◆ PROBLEM TO SOLVE: Consider the records below. How many of their lines include the word "large"? State the number and nothing else.

------------------------

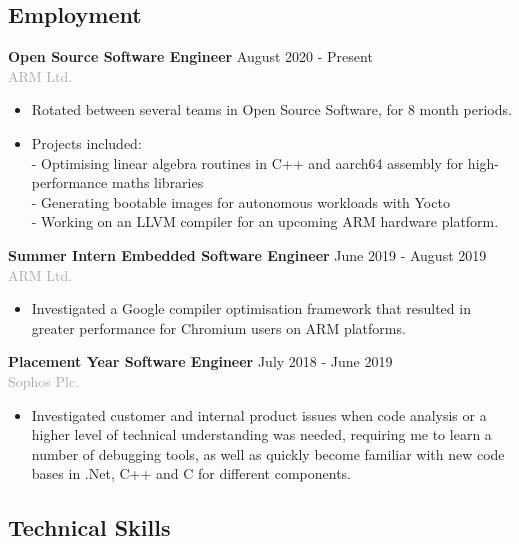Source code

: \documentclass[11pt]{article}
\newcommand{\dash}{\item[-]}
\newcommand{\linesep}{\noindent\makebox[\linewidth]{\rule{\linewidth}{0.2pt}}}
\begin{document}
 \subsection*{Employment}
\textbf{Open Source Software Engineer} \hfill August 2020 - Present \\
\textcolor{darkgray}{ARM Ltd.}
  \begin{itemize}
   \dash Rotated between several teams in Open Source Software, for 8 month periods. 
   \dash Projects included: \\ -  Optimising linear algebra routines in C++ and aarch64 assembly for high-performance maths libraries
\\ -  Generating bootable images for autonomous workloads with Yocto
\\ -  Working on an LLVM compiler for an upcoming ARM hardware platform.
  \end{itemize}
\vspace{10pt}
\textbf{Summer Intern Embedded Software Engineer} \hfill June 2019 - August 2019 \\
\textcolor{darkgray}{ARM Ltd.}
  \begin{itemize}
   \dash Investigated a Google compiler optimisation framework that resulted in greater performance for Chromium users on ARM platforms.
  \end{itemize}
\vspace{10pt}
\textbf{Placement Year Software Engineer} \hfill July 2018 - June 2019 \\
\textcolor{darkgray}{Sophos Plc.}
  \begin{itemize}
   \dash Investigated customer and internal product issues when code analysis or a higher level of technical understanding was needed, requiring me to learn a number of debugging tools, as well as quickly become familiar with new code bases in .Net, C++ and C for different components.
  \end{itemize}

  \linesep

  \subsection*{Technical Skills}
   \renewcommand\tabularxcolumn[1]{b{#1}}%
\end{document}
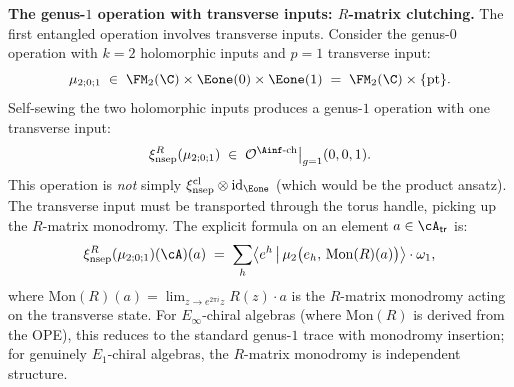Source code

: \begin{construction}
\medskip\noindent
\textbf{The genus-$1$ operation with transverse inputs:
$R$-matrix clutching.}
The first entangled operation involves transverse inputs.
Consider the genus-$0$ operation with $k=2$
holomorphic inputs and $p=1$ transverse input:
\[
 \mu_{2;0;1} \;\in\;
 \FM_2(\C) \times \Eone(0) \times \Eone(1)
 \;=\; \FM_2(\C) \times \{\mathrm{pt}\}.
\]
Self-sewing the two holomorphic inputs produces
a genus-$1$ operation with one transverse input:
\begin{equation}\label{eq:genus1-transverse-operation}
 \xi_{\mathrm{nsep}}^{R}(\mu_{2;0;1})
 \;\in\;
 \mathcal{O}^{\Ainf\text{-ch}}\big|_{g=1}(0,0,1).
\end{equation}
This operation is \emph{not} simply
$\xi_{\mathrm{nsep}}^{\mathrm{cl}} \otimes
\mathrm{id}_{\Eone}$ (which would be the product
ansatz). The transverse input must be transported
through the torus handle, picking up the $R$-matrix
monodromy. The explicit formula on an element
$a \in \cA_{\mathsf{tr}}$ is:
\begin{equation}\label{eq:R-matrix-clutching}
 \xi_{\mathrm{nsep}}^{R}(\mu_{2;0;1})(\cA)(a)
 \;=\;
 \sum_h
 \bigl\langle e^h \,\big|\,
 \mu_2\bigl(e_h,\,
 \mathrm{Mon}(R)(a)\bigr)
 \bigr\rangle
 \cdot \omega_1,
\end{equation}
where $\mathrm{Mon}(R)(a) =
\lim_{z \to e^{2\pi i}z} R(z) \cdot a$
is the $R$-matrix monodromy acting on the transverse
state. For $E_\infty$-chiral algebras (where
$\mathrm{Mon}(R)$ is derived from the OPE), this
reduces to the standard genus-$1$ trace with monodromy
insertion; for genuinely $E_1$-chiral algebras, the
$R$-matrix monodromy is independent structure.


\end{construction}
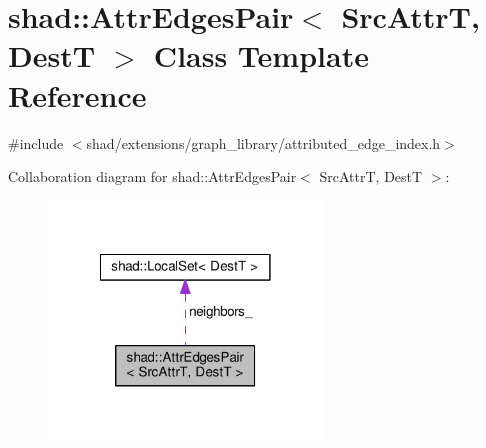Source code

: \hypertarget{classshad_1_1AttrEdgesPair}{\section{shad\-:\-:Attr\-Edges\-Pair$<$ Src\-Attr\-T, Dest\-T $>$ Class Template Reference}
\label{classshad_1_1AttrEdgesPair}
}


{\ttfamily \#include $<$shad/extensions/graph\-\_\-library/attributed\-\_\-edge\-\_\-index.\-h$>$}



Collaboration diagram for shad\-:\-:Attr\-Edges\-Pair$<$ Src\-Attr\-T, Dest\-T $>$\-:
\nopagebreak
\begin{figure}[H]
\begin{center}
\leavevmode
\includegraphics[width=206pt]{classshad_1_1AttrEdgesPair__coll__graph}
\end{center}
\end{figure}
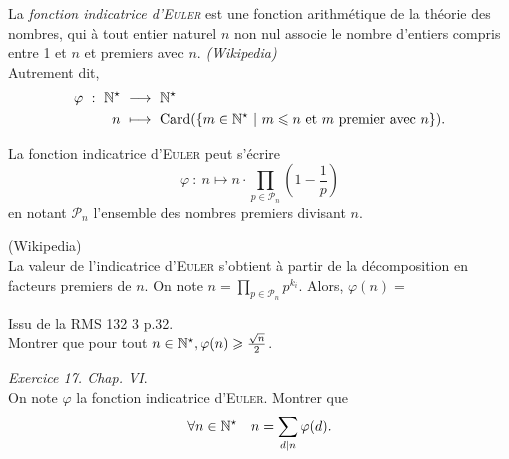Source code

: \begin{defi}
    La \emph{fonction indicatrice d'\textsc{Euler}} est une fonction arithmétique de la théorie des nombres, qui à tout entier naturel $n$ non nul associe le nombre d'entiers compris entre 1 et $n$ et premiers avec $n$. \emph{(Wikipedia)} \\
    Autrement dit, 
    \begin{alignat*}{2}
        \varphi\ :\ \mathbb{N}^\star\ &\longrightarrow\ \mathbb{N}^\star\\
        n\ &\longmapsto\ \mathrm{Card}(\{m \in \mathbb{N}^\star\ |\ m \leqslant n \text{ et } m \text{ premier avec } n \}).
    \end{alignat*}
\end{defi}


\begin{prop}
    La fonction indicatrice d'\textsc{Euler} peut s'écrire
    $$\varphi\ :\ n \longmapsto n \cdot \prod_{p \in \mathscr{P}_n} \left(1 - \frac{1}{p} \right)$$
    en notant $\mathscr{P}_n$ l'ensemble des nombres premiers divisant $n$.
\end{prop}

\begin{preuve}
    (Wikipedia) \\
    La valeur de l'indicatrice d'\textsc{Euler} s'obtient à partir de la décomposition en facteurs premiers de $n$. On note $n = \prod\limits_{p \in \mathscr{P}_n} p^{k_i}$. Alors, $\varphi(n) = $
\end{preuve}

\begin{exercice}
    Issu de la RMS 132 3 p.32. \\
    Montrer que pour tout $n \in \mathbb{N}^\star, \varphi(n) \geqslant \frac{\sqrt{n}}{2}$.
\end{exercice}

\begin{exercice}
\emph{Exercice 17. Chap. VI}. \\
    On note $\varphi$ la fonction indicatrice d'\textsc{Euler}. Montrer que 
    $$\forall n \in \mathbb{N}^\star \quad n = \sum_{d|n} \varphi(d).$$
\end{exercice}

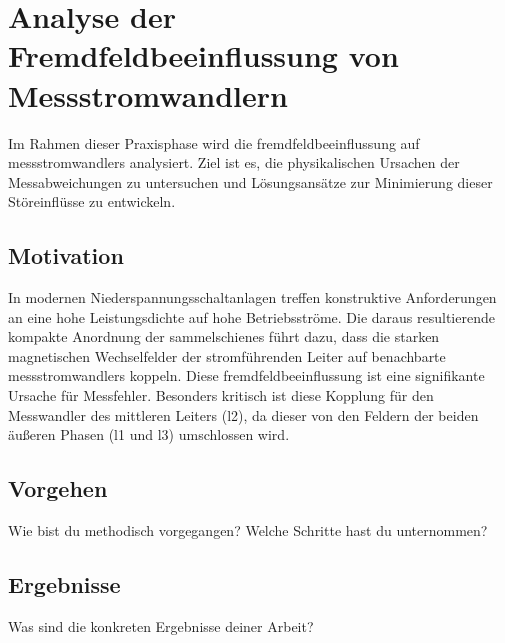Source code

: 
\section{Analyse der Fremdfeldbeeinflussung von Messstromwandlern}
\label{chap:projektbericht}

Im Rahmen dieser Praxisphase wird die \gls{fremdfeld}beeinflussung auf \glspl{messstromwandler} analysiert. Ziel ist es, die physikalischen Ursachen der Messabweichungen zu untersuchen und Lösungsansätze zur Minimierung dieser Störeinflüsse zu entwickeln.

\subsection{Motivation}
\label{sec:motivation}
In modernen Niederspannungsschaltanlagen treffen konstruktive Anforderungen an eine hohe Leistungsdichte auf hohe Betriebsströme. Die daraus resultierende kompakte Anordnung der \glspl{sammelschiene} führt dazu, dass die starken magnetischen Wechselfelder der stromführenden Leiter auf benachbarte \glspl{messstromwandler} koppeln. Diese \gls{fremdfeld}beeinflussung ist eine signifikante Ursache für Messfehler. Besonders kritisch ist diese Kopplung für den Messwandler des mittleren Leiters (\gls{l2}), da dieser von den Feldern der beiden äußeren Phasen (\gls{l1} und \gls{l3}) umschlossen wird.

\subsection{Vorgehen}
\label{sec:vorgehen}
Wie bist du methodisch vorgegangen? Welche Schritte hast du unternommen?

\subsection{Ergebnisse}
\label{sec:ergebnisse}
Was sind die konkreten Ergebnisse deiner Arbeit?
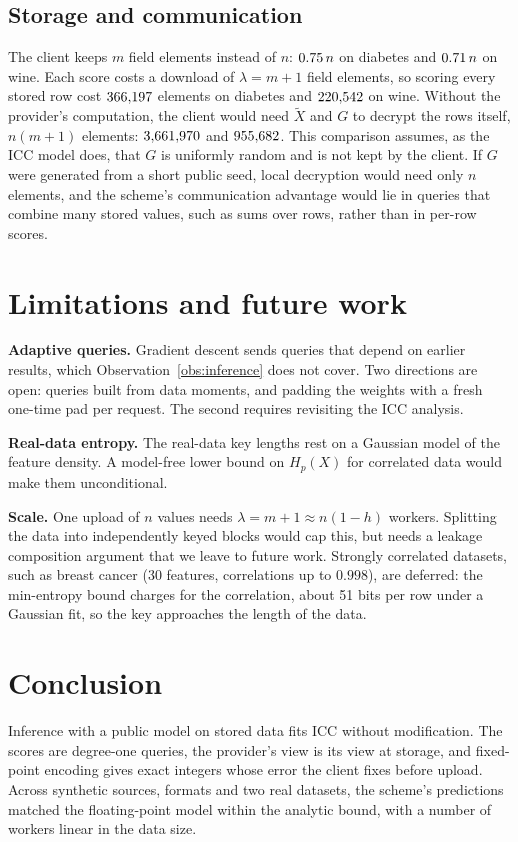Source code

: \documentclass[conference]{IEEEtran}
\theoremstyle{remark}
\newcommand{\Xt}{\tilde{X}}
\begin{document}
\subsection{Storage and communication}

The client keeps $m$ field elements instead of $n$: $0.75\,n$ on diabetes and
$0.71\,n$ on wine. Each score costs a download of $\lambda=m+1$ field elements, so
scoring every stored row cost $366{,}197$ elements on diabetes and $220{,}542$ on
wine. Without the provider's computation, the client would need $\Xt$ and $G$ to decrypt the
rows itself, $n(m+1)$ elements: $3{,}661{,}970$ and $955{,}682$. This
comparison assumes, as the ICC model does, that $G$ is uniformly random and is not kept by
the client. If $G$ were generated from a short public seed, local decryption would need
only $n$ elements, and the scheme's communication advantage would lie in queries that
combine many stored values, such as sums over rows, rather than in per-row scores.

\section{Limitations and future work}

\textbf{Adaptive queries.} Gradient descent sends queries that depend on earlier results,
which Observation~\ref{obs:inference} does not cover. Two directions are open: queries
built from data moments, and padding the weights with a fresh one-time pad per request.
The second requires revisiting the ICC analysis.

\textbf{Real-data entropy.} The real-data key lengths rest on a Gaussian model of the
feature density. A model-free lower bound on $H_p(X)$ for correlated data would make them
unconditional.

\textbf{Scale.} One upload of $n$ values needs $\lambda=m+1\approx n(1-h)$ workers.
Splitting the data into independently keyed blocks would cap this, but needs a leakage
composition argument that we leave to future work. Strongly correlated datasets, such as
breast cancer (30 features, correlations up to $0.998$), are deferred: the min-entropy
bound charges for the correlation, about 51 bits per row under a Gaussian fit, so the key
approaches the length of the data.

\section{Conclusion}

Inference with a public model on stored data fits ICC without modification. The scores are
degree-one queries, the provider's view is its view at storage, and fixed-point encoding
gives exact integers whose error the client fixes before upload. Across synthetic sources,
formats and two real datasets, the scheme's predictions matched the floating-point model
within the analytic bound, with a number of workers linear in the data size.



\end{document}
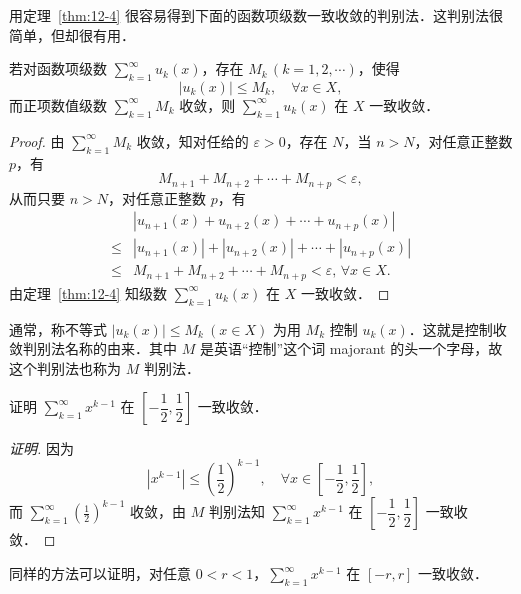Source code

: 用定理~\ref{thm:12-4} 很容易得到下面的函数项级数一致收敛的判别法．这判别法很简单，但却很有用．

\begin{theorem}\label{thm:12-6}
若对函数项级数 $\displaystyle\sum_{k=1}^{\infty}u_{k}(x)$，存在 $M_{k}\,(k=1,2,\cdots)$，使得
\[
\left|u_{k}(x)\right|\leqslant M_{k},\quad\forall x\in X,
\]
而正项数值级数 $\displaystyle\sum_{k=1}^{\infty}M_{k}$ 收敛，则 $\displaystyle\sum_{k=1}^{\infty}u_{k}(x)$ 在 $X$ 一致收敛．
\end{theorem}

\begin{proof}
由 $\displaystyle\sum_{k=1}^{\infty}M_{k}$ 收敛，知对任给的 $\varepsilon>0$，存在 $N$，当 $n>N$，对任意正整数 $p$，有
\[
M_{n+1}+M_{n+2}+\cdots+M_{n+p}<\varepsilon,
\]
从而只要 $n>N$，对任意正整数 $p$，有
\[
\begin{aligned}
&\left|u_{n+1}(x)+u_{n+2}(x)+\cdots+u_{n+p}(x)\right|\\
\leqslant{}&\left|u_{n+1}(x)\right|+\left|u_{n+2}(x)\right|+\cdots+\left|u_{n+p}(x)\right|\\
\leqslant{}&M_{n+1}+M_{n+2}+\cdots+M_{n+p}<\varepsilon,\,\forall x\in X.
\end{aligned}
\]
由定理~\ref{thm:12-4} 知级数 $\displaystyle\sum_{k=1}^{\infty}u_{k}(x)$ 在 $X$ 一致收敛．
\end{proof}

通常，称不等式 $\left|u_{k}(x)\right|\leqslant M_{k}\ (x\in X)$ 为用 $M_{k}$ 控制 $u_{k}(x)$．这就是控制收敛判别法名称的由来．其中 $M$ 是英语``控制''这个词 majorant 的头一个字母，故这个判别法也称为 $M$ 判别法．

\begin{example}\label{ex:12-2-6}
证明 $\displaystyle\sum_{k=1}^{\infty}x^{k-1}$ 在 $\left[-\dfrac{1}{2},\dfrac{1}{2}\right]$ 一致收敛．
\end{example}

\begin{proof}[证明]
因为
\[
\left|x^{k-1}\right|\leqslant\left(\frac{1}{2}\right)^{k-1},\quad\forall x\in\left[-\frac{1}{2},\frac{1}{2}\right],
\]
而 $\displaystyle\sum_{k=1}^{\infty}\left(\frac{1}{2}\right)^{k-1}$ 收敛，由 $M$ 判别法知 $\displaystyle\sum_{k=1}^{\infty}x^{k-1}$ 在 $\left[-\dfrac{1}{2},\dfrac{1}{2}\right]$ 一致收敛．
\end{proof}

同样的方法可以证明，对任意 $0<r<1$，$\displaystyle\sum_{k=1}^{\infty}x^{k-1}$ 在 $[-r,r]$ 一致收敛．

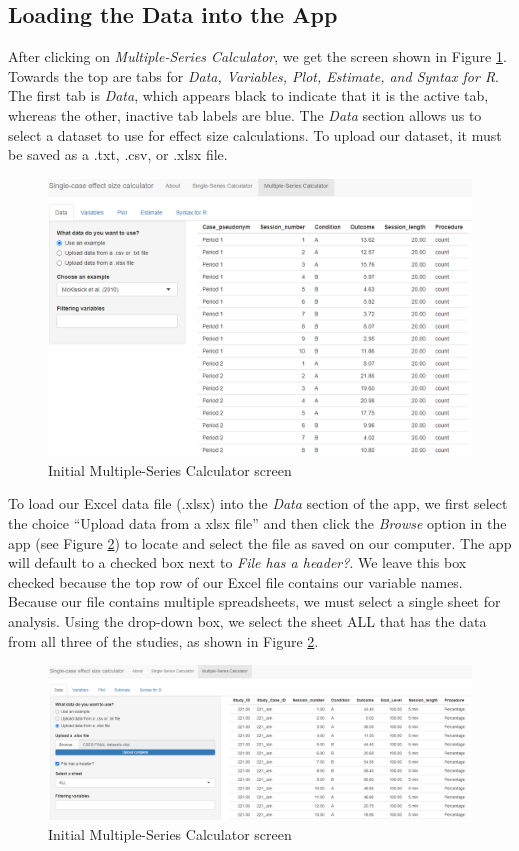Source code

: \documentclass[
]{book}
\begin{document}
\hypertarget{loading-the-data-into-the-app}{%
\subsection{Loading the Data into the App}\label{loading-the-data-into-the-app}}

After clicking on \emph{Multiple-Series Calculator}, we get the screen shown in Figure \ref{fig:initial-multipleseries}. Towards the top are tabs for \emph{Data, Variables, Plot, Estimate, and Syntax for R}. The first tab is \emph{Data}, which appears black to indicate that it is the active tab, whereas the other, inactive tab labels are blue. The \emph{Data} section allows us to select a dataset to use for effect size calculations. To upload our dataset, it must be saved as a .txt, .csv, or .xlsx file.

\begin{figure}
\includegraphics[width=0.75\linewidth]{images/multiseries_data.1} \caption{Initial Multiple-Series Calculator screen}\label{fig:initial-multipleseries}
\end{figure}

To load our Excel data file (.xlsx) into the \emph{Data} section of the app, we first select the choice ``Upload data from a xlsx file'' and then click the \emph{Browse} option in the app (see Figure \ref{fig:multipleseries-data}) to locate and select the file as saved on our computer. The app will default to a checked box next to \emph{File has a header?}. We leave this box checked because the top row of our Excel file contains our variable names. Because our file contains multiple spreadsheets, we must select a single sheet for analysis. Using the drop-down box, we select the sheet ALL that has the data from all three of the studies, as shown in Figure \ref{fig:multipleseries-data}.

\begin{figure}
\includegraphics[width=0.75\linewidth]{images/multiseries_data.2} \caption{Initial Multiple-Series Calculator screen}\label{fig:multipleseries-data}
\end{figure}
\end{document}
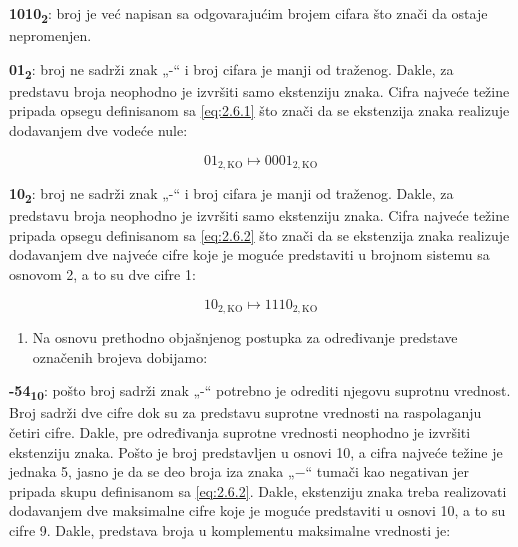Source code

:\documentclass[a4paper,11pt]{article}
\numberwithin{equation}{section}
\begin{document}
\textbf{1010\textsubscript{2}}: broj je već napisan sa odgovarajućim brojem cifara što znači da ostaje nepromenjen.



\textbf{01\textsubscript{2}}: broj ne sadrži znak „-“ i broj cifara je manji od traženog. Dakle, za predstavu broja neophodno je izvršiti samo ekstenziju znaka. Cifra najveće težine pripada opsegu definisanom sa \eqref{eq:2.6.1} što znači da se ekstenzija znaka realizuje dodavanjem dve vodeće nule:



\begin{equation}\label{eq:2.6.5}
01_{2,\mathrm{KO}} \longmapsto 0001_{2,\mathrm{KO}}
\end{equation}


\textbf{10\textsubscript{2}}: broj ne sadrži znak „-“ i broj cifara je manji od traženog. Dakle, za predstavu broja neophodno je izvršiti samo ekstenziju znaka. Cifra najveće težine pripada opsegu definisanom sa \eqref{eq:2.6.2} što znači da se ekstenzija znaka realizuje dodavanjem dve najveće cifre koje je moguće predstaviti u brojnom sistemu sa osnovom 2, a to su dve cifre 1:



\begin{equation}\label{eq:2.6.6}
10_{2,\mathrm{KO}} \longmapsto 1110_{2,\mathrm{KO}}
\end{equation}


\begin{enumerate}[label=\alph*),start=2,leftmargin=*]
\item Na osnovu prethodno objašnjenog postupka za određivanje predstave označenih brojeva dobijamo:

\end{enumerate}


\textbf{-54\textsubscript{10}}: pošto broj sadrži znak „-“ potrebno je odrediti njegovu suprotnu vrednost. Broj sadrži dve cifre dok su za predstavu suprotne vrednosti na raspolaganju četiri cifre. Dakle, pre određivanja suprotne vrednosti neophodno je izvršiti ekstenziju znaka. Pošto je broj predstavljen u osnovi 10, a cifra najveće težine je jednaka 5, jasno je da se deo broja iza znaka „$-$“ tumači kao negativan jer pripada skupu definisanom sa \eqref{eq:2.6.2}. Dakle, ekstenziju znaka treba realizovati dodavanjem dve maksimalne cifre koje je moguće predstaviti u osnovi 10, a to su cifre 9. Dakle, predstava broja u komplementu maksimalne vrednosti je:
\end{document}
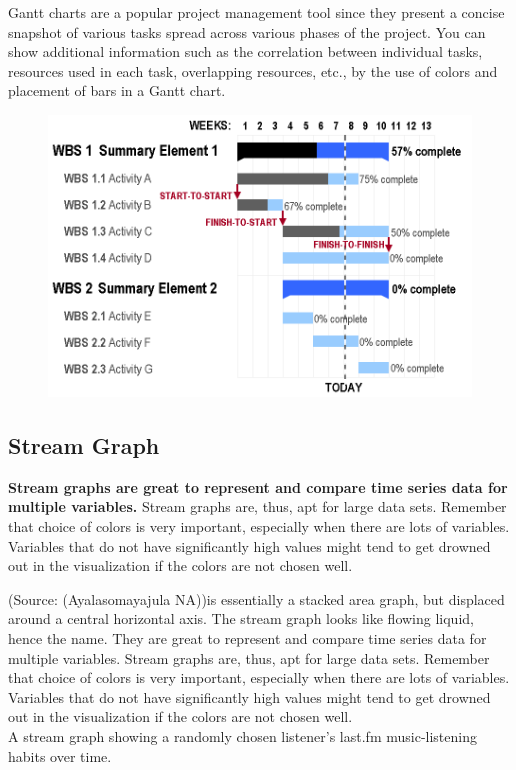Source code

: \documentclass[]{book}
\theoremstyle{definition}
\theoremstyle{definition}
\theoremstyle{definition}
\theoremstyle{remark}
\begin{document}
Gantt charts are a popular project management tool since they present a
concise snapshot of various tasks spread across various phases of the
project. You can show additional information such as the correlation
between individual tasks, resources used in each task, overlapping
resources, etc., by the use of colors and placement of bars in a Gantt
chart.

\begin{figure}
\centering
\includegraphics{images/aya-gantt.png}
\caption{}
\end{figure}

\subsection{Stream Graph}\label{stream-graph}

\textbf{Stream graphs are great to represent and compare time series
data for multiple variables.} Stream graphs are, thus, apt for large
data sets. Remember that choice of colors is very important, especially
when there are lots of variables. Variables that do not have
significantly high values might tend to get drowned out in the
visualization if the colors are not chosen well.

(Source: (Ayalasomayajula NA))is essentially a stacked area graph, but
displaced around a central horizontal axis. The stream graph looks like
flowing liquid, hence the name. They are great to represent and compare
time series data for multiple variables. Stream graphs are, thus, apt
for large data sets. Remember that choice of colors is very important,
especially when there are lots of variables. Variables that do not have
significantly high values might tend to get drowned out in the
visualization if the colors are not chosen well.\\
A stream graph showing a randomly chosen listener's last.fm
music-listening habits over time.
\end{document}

------------------------

◆ PROBLEM SOLUTION: 2